Llegó a la puerta de su habitación llamándose de todo. Con lo orgulloso que estaba de su memoria, ¿cómo es que no había caído en la cuenta cuando Lisa le había contado la historia de Elsa? ¿Tan fascinado estaba por su ex secretaria como para no haberse percatado de la coincidencia? Al separarse, se había quedado con la vaga impresión de que se le escapaba algo, pero había sido incapaz de saber qué. ¡Con lo sencillo que era!

Tranquilizados sobre la suerte de Lisa, Adalbert y él salieron del albergue al cabo de un rato, equipados con prendas deportivas, sólidos zapatos y sendas mochilas que contenían una bolsa de aseo y ropa para cambiarse, y tomaron el camino de tierra que llevaba a la carretera de Bad Ischl.

—Tenemos bastante tiempo para hablar —dijo Adalbert cuando hubieron dejado atrás la casa del drama, vigilada por algunos voluntarios en espera de que llegase la policía—. Dime por qué le has pedido a Lisa que te recordara el apellido de Elsa. Cuando te lo ha dicho, has puesto una cara...

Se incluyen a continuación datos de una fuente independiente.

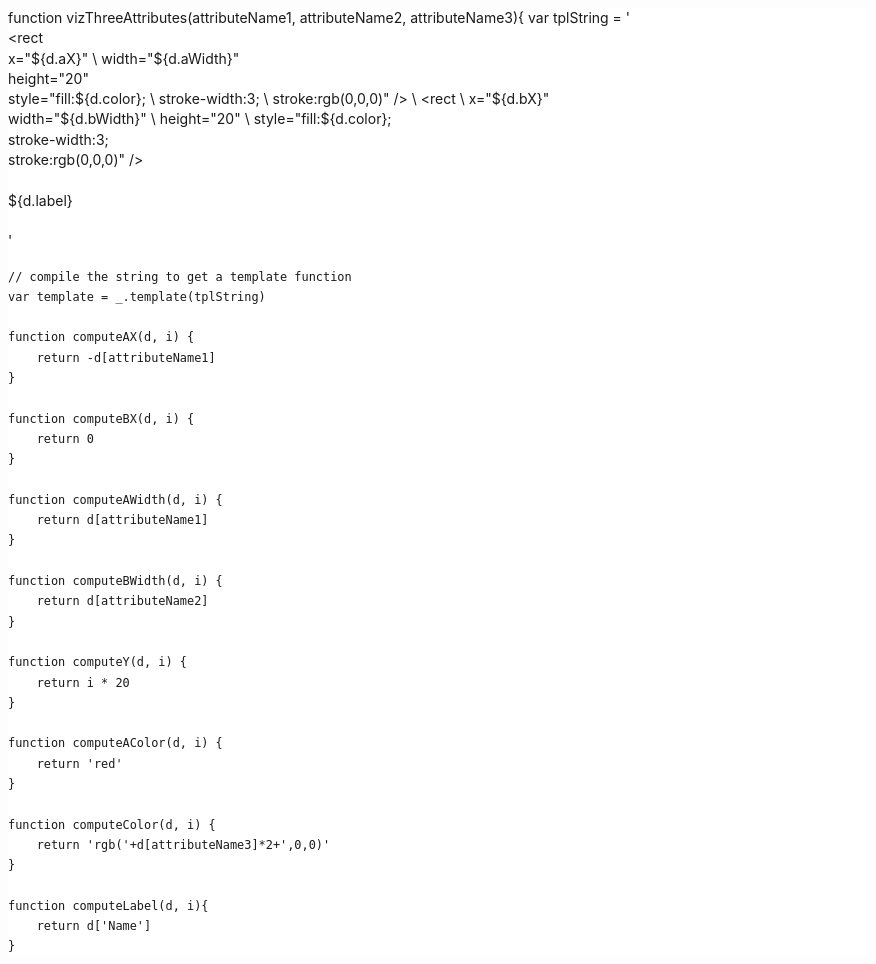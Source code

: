 function vizThreeAttributes(attributeName1, attributeName2, attributeName3){
        var tplString = '<g transform="translate(120 ${d.y})"> \
                    <rect   \
                         x="${d.aX}" \
                         width="${d.aWidth}" \
                         height="20"    \
                         style="fill:${d.color};    \
                                stroke-width:3; \
                                stroke:rgb(0,0,0)" />   \
                    <rect \
                        x="${d.bX}" \
                         width="${d.bWidth}" \
                         height="20"    \
                         style="fill:${d.color};    \
                                stroke-width:3; \
                                stroke:rgb(0,0,0)" />   \
                    <text transform="translate(0 15)"> \
                        ${d.label} \
                    </text> \
                    </g>'

    // compile the string to get a template function
    var template = _.template(tplString)

    function computeAX(d, i) {
        return -d[attributeName1]
    }

    function computeBX(d, i) {
        return 0
    }

    function computeAWidth(d, i) {
        return d[attributeName1]
    }

    function computeBWidth(d, i) {
        return d[attributeName2]
    }

    function computeY(d, i) {
        return i * 20
    }

    function computeAColor(d, i) {
        return 'red'
    }

    function computeColor(d, i) {
        return 'rgb('+d[attributeName3]*2+',0,0)'
    }

    function computeLabel(d, i){
        return d['Name']
    }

—Porque soy un imbécil y constatarlo siempre resulta doloroso. ¿A ti no te recuerda nada ese apellido, Hulenberg?

—Mmm..., no. ¿Debería?

—Acuérdate de lo que nos dijo el recepcionista del hotel en Ischl, cuando le hablamos de la villa donde el misterioso visitante de tía Vivi consideró oportuno hacer un alto antes de regresar a Viena.

—¿Dijo eso?

—Sí, señor. Dijo que la villa fue comprada «hace poco» por la baronesa Hulenberg. Esta vez te aseguro que nada me impedirá ir a dar una vuelta por allí. La próxima noche, por ejemplo.

—¿Y cuándo dormiremos?

—No me digas que esas viles contingencias todavía te detienen. Cuando uno lleva un sombrero tan bonito adornado con un penacho y el equipo completo de un natural del país, debe sentirse tallado en granito. Así que no empieces a gimotear, porque los dos vamos a necesitar armarnos de valor.

—¿Para defender a la anciana dama?

—No —respondió Morosini—. Para contarle la agradable velada que pasamos detrás de sus ventanas espiándola y enterándonos de sus pequeños secretos.